Ajanların görevi, İran’ın “gizli nükleer tesislerini” bulmak ve bunların bir askeri harekâtla yok edilmesi için gerekli istihbaratı toplamak..
Kim bu adam?
Hersh, ilginç bir gazeteci.
1968 yılında ABD askerlerinin Vietnam’ın May Lai köyünde 350 sivili öldürdüklerini o ortaya çıkarmıştı.
CIA ajanlarının yasaları çiğneyerek ABD içinde istihbarat topladıklarını ve 1973 Şili askeri darbesinde CIA’in oynadığı rolü de dünya kamuoyu onun haberlerinden öğrendi.
En son olarak da Irak’taki Ebu Gıreyb Cezaevi’nde bazı tutuklulara ABD askerlerince işkence yapıldığı haberini o yazdı ve işkencenin kanıtı olan fotoğrafları o yayımladı.
Polisiye tadında
Bütün bu bilgiler bir araya geldiğinde Hersh’in İran ile ilgili olarak verdiği son haberin ciddiye alınması gerekiyor.
Olay ilk bakışta bir “polisiye roman” tadında.. Şimdi adını hatırlamadığım böyle bir roman da okumuştum zaten..
İsviçre’den şifreli uydu haberleşme sistemleri satın alan İranlılar, onları takip eden ABD ajanları ve İran’daki nükleer tesislerin askeri bir operasyonla imha edilmesiyle sonuçlanan bir roman..

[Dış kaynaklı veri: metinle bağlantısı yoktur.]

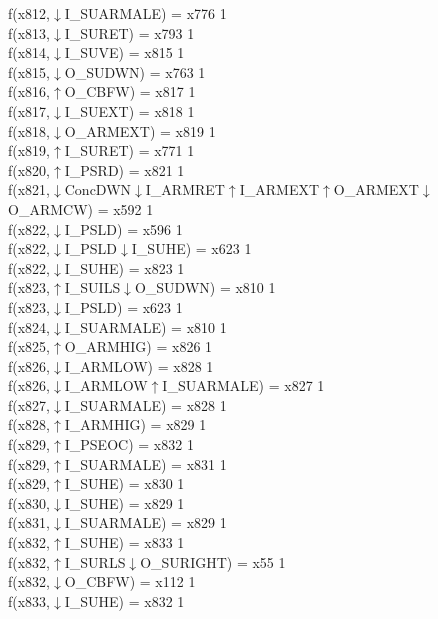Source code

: f(x812,$\downarrow$I\_SUARMALE) = x776 {1} \\
f(x813,$\downarrow$I\_SURET) = x793 {1} \\
f(x814,$\downarrow$I\_SUVE) = x815 {1} \\
f(x815,$\downarrow$O\_SUDWN) = x763 {1} \\
f(x816,$\uparrow$O\_CBFW) = x817 {1} \\
f(x817,$\downarrow$I\_SUEXT) = x818 {1} \\
f(x818,$\downarrow$O\_ARMEXT) = x819 {1} \\
f(x819,$\uparrow$I\_SURET) = x771 {1} \\
f(x820,$\uparrow$I\_PSRD) = x821 {1} \\
f(x821,$\downarrow$ConcDWN$\downarrow$I\_ARMRET$\uparrow$I\_ARMEXT$\uparrow$O\_ARMEXT$\downarrow$O\_ARMCW) = x592 {1} \\
f(x822,$\downarrow$I\_PSLD) = x596 {1} \\
f(x822,$\downarrow$I\_PSLD$\downarrow$I\_SUHE) = x623 {1} \\
f(x822,$\downarrow$I\_SUHE) = x823 {1} \\
f(x823,$\uparrow$I\_SUILS$\downarrow$O\_SUDWN) = x810 {1} \\
f(x823,$\downarrow$I\_PSLD) = x623 {1} \\
f(x824,$\downarrow$I\_SUARMALE) = x810 {1} \\
f(x825,$\uparrow$O\_ARMHIG) = x826 {1} \\
f(x826,$\downarrow$I\_ARMLOW) = x828 {1} \\
f(x826,$\downarrow$I\_ARMLOW$\uparrow$I\_SUARMALE) = x827 {1} \\
f(x827,$\downarrow$I\_SUARMALE) = x828 {1} \\
f(x828,$\uparrow$I\_ARMHIG) = x829 {1} \\
f(x829,$\uparrow$I\_PSEOC) = x832 {1} \\
f(x829,$\uparrow$I\_SUARMALE) = x831 {1} \\
f(x829,$\uparrow$I\_SUHE) = x830 {1} \\
f(x830,$\downarrow$I\_SUHE) = x829 {1} \\
f(x831,$\downarrow$I\_SUARMALE) = x829 {1} \\
f(x832,$\uparrow$I\_SUHE) = x833 {1} \\
f(x832,$\uparrow$I\_SURLS$\downarrow$O\_SURIGHT) = x55 {1} \\
f(x832,$\downarrow$O\_CBFW) = x112 {1} \\
f(x833,$\downarrow$I\_SUHE) = x832 {1} \\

Hersh, haberinde kimliğini açıklamadığı bir kaynağın “Pentagon’daki siviller İran’a gitmek ve askeri altyapıyı mümkün olduğu kadar yok etmek istiyorlar” dediğini de aktarıyor.
Bush’un sözleri
Haberde İranlı akademisyen Şahram Çubin’in görüşleri de var. Çubin, 1981 yılında İsrail’in Irak’taki nükleer Osirak tesislerini bombalamasının ardından İran’ın faaliyetlerini yeraltında gizlediğini söylüyor ve ABD’nin bütün tesislerin yok edildiğinden hiçbir şekilde emin olamayacağını da ekliyor.
Hersh’in haberinin yayımlanmasının ardından ABD Başkanı Bush da NBC televizyonuna bir demeç vererek, nükleer silah geliştirdiğinden şüphelendiği İran’a, bu konuda daha açık davranmadığı takdirde, bu ülkeye yönelik bir askeri harekâtın masadaki seçeneklerden biri olduğunu söyledi.
Engel olunmalı
Öyle görünüyor ki ABD yönetimi Irak’ta olanlardan çıkarması gereken hiçbir dersi çıkaramamış.
İran’a karşı girişilecek böyle bir askeri operasyon Türkiye’nin de içinde bulunduğu bölgenin genel güvenliğini açıkça tehdit edeceği gibi belki de dünyada huzurlu hiçbir bölgenin kalmamasına da yol açabilir.
Nitekim İran Savunma Bakanı, Bush’un konuşmasının hemen ardından yaptığı açıklamada, “Büyük caydırıcılıkla sonuçlanacak teçhizatı hızla üretebileceğimizi iddia edebiliriz” derken dünyayı nasıl bir kargaşa ortamının bekleyeceğini de ortaya koyuyor.
Irak’taki başarısızlığı, İran’a karşı girişilecek bir askeri operasyonla unutturmak isteyecek ABD yönetiminin yeni bir maceraya kalkışmasını önlemek, dünyada barışın egemen olmasını isteyen herkesin görevi olmalıdır.